The Evolution of Don Draper
Draper is portrayed as an adulterer, a narcissist, an alcoholic, and an absent father. Why love him? Because he’s also a charming and brilliant advertising executive. He is confident, self-created, and determined.
Thankfully, Draper‘s moments of weakness and vulnerability make him a character that you can care for in spite of his flaws (writers can be crafty like that).
One of the intriguing aspects of Mad Men is to understand the characters – specifically Don Draper. By looking at the past, you can understand how Draper became the man he is.
Throughout the seasons we learn more about Draper and his life. We learn that his mother was often cold and emotionally detached. We witness Draper as a 10 year old watch his father die in an accident. From a psychological lens, we can see that these early events likely shaped and hindered his self-esteem. For some, they overcompensate for these feelings fueling narcissism. This may explain some of his narcissistic behaviors.
One question Mad Man poses throughout the season is if people can change. Like most of us, Draper
seems to repeat patterns- either healthy or unhealthy – in his life. An example of this is in the type of relationships he chooses. For instance, his first wife Betty. Betty, like Draper’s mother, is detached, often cold and distant. She tends to be inconsistent in her love and her affection towards Draper. This may partly explain why Draper looked for love and affection outside of his marriage.
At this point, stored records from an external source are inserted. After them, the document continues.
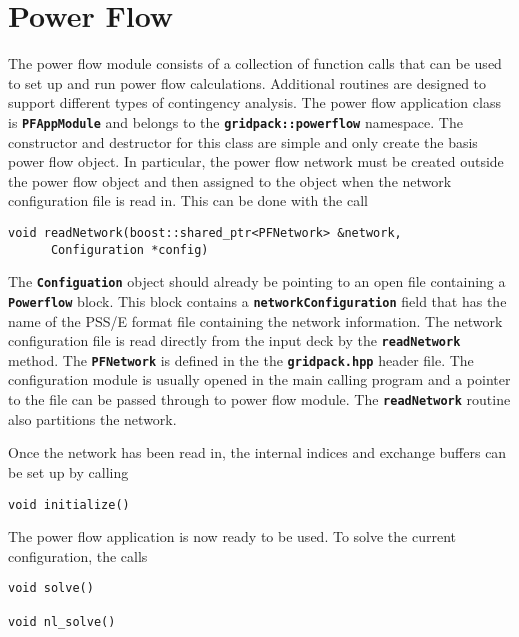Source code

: \section{Power Flow}

The power flow module consists of a collection of function calls that can be used to set up and run power flow calculations. Additional routines are designed to support different types of contingency analysis. The power flow application class is \texttt{\textbf{PFAppModule}} and belongs to the \texttt{\textbf{gridpack::powerflow}} namespace. The constructor and destructor for this class are simple and only create the basis power flow object. In particular, the power flow network must be created outside the power flow object and then assigned to the object when the network configuration file is read in. This can be done with the call

{
\color{red}
\begin{Verbatim}[fontseries=b]
void readNetwork(boost::shared_ptr<PFNetwork> &network,
      Configuration *config)
\end{Verbatim}
}

The \texttt{\textbf{Configuation}} object should already be pointing to an open file containing a \texttt{\textbf{Powerflow}} block. This block contains a \texttt{\textbf{networkConfiguration}} field that has the name of the PSS/E format file containing the network information. The network configuration file is read directly from the input deck by the \texttt{\textbf{readNetwork }}method. The \texttt{\textbf{PFNetwork}} is defined in the the \texttt{\textbf{gridpack.hpp}} header file. The configuration module is usually opened in the main calling program and a pointer to the file can be passed through to power flow module. The \texttt{\textbf{readNetwork}} routine also partitions the network.

Once the network has been read in, the internal indices and exchange buffers can be set up by calling

{
\color{red}
\begin{Verbatim}[fontseries=b]
void initialize()
\end{Verbatim}
}

The power flow application is now ready to be used. To solve the current configuration, the calls

{
\color{red}
\begin{Verbatim}[fontseries=b]
void solve()

void nl_solve()
\end{Verbatim}
}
After the divorce, he remarries to Megan a person whom appears to provide more warmth and love. A change. However, she also is ambitious and determined. As Megan becomes successful, the relationship falls apart. Draper returns to searching for love from others and as the season ends, he remains alone.
One of the most intriguing aspects of Draper is his rather impulsive behaviors like disappearing without a trace when life becomes stressful. Psychologists use the fancy term of avoidance to explain this type of behavior. Avoidance is a rather ineffective coping mechanism that is often utilized by survivors of trauma (and most would argue that Draper’s life included this). We see this pattern of avoidance constantly in his life. During the Korean War, he takes a new identity, leaving his past and family behind. Throughout the show we witness him excessively drinking to avoid– to a point he is asked to leave his job. He has affairs to escape his marriage. And, when life becomes overwhelming, he vanishes for months. Draper’s avoidance to life and reality is evident in nearly every season. At the end of the season, we witness a tear-jerking phone call between Draper and Peggy. Peggy urges him to return home and back to advertising. “You can come back home,” she urges. Draper usually does.
The series finale leads us to believe that Draper returned very successfully to advertising after a brief departure. We also potentially see personal growth for Draper. Sorrow and regret for choices that he made. An expressed desire to be a better person. I’d like to think that Don Draper went on to learn and become a better person. And I think that the writers wanted us to leave with a sense of hope and a sense that progress can happen in each of our lives.
Life is often a spiral staircase. We often repeat our patterns – going in circles- but the hope is that we still are making progress. Moving closer to the goal of reaching the peak of what and who we can be. I’m certain Draper will continue taking his steps.